Palouse Reporter Rachel Dubrovin explains what changes are being made to the school's lunch menus, and why this is beneficial to the local economy.
I'm at the Lena Whitmore Elementary School in Moscow to find out what they're serving up for lunch.
"Today is our kick-off, you know, for the Farm-to-School Program so we're featuring local and regional products and kind of trying to have the spotlight on Idaho products," said Moscow School District Director of Student Nutrition Mimi Pengilly.
Moscow is one of five school districts in Idaho that was chosen to test out the U.S. Department of Agriculture's "Farm-to-School" pilot program.
"There is a lot of produce grown on the Palouse, so I think that we were selected because we had a good chance of success," said Pengilly.
Wednesday's lunch menu included Idaho beef, local milk, and produce from Juliaetta.
"There's no comparison, it's so much better," said Pengilly. "And as long as they're available, we'll take advantage of that local product at a better price, and better quality."
Pengilly said they'll feature local menus like this one once a week. But the cooks include local products in their meals as often as possible, which boosts the local economy.
"Well, if we're going to send money I'd just like to keep it locally, rather than send it to distant farmers," said Lena Whitmore Elementary School Cook Barbara Heimgartner.

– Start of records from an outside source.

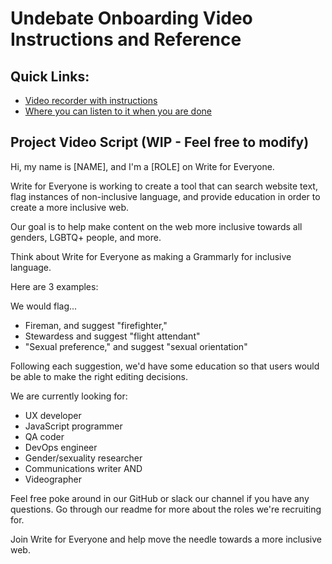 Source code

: # Undebate Onboarding Video Instructions and Reference

## Quick Links:

* [Video recorder with instructions](https://undebate-cc.herokuapp.com/hackforla-projects-recorder)
* [Where you can listen to it when you are done](https://undebate-cc.herokuapp.com/hackforla-projects)

## Project Video Script (WIP - Feel free to modify)

Hi, my name is [NAME], and I'm a [ROLE] on Write for Everyone.

Write for Everyone is working to create a tool that can search website text, flag instances of non-inclusive language, and provide education in order to create a more inclusive web. 

Our goal is to help make content on the web more inclusive towards all genders, LGBTQ+ people, and more. 

Think about Write for Everyone as making a Grammarly for inclusive language. 

Here are 3 examples:

We would flag...
* Fireman, and suggest "firefighter,"
* Stewardess and suggest "flight attendant"
* "Sexual preference," and suggest "sexual orientation" 

Following each suggestion, we'd have some education so that users would be able to make the right editing decisions.

We are currently looking for:
* UX developer
* JavaScript programmer
* QA coder
* DevOps engineer 
* Gender/sexuality researcher
* Communications writer AND
* Videographer

Feel free poke around in our GitHub or slack our channel if you have any questions. Go through our readme for more about the roles we're recruiting for. 

Join Write for Everyone and help move the needle towards a more inclusive web.

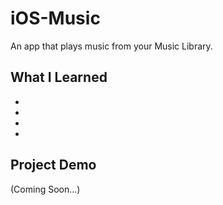 # iOS-Music
An app that plays music from your Music Library. 

## What I Learned
*
*
*
*

## Project Demo
(Coming Soon...)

And even though these students may be too young to understand the benefits of eating local, they seem to enjoy it the most.
"If they have an empty stomach, they're just not going to learn," said Heimgartner.
All the schools in the district are participating in this pilot program, and it will continue until the end of the school year. The Moscow School District provides breakfast, lunch and snacks to about 2,500 students a day.